YOUR ASSIGNMENT :: Exact reproduction of the data is required, with images excluded.

THE RECORDS ::
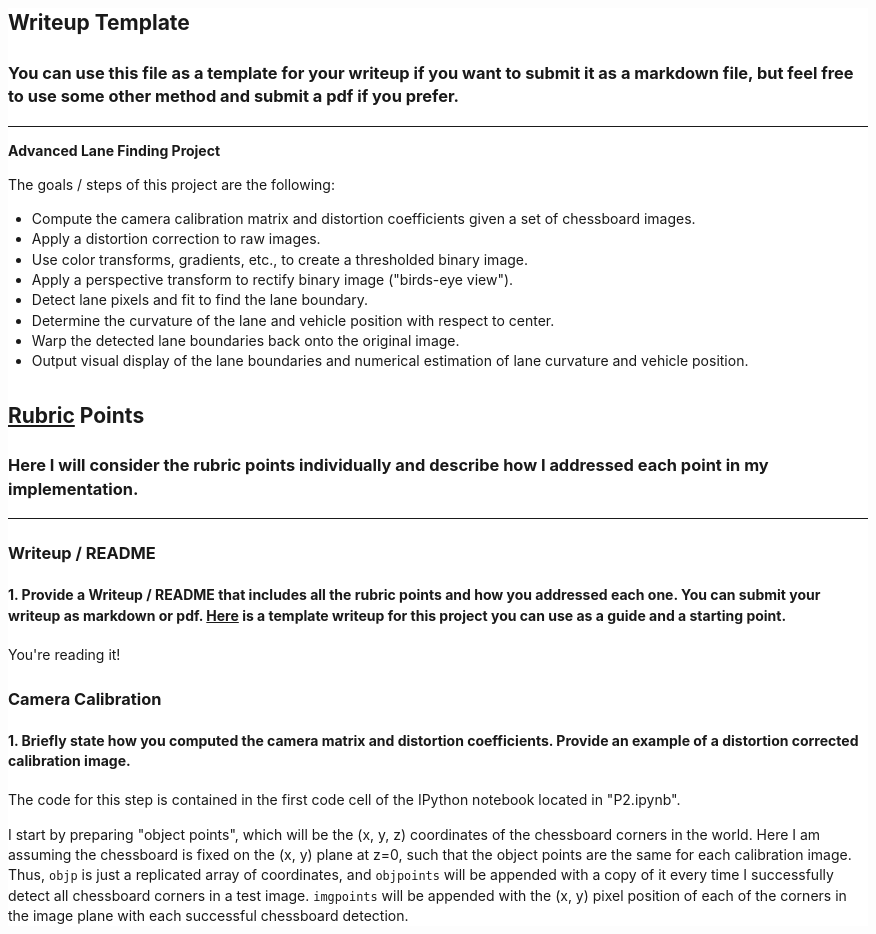## Writeup Template

### You can use this file as a template for your writeup if you want to submit it as a markdown file, but feel free to use some other method and submit a pdf if you prefer.

---

**Advanced Lane Finding Project**

The goals / steps of this project are the following:

* Compute the camera calibration matrix and distortion coefficients given a set of chessboard images.
* Apply a distortion correction to raw images.
* Use color transforms, gradients, etc., to create a thresholded binary image.
* Apply a perspective transform to rectify binary image ("birds-eye view").
* Detect lane pixels and fit to find the lane boundary.
* Determine the curvature of the lane and vehicle position with respect to center.
* Warp the detected lane boundaries back onto the original image.
* Output visual display of the lane boundaries and numerical estimation of lane curvature and vehicle position.

## [Rubric](https://review.udacity.com/#!/rubrics/571/view) Points

### Here I will consider the rubric points individually and describe how I addressed each point in my implementation.  

---

### Writeup / README

#### 1. Provide a Writeup / README that includes all the rubric points and how you addressed each one.  You can submit your writeup as markdown or pdf.  [Here](https://github.com/udacity/CarND-Advanced-Lane-Lines/blob/master/writeup_template.md) is a template writeup for this project you can use as a guide and a starting point.  

You're reading it!

### Camera Calibration

#### 1. Briefly state how you computed the camera matrix and distortion coefficients. Provide an example of a distortion corrected calibration image.

The code for this step is contained in the first code cell of the IPython notebook located in "P2.ipynb".

I start by preparing "object points", which will be the (x, y, z) coordinates of the chessboard corners in the world. Here I am assuming the chessboard is fixed on the (x, y) plane at z=0, such that the object points are the same for each calibration image.  Thus, `objp` is just a replicated array of coordinates, and `objpoints` will be appended with a copy of it every time I successfully detect all chessboard corners in a test image.  `imgpoints` will be appended with the (x, y) pixel position of each of the corners in the image plane with each successful chessboard detection.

ANSWER BELOW ::
## Writeup Template

### You can use this file as a template for your writeup if you want to submit it as a markdown file, but feel free to use some other method and submit a pdf if you prefer.

---

**Advanced Lane Finding Project**

The goals / steps of this project are the following:

* Compute the camera calibration matrix and distortion coefficients given a set of chessboard images.
* Apply a distortion correction to raw images.
* Use color transforms, gradients, etc., to create a thresholded binary image.
* Apply a perspective transform to rectify binary image ("birds-eye view").
* Detect lane pixels and fit to find the lane boundary.
* Determine the curvature of the lane and vehicle position with respect to center.
* Warp the detected lane boundaries back onto the original image.
* Output visual display of the lane boundaries and numerical estimation of lane curvature and vehicle position.

## [Rubric](https://review.udacity.com/#!/rubrics/571/view) Points

### Here I will consider the rubric points individually and describe how I addressed each point in my implementation.  

---

### Writeup / README

#### 1. Provide a Writeup / README that includes all the rubric points and how you addressed each one.  You can submit your writeup as markdown or pdf.  [Here](https://github.com/udacity/CarND-Advanced-Lane-Lines/blob/master/writeup_template.md) is a template writeup for this project you can use as a guide and a starting point.  

You're reading it!

### Camera Calibration

#### 1. Briefly state how you computed the camera matrix and distortion coefficients. Provide an example of a distortion corrected calibration image.

The code for this step is contained in the first code cell of the IPython notebook located in "P2.ipynb".

I start by preparing "object points", which will be the (x, y, z) coordinates of the chessboard corners in the world. Here I am assuming the chessboard is fixed on the (x, y) plane at z=0, such that the object points are the same for each calibration image.  Thus, `objp` is just a replicated array of coordinates, and `objpoints` will be appended with a copy of it every time I successfully detect all chessboard corners in a test image.  `imgpoints` will be appended with the (x, y) pixel position of each of the corners in the image plane with each successful chessboard detection.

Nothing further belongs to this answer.